Raw data =
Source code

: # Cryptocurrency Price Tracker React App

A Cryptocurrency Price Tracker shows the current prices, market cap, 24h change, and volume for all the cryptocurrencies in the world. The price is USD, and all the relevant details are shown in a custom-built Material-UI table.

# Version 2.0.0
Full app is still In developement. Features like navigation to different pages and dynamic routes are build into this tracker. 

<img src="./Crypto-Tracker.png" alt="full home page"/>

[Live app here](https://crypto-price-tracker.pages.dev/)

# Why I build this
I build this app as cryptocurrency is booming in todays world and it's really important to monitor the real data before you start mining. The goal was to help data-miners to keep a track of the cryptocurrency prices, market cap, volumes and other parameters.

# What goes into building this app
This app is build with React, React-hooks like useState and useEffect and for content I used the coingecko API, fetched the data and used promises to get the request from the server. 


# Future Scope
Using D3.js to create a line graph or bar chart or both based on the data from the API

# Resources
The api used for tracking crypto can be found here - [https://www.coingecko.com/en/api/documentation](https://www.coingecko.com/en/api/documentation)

Instructions to follow =
Word for word, give the entire listing again.

Written answer =
Source code

: # Cryptocurrency Price Tracker React App

A Cryptocurrency Price Tracker shows the current prices, market cap, 24h change, and volume for all the cryptocurrencies in the world. The price is USD, and all the relevant details are shown in a custom-built Material-UI table.

# Version 2.0.0
Full app is still In developement. Features like navigation to different pages and dynamic routes are build into this tracker. 

<img src="./Crypto-Tracker.png" alt="full home page"/>

[Live app here](https://crypto-price-tracker.pages.dev/)

# Why I build this
I build this app as cryptocurrency is booming in todays world and it's really important to monitor the real data before you start mining. The goal was to help data-miners to keep a track of the cryptocurrency prices, market cap, volumes and other parameters.

# What goes into building this app
This app is build with React, React-hooks like useState and useEffect and for content I used the coingecko API, fetched the data and used promises to get the request from the server. 


# Future Scope
Using D3.js to create a line graph or bar chart or both based on the data from the API

# Resources
The api used for tracking crypto can be found here - [https://www.coingecko.com/en/api/documentation](https://www.coingecko.com/en/api/documentation)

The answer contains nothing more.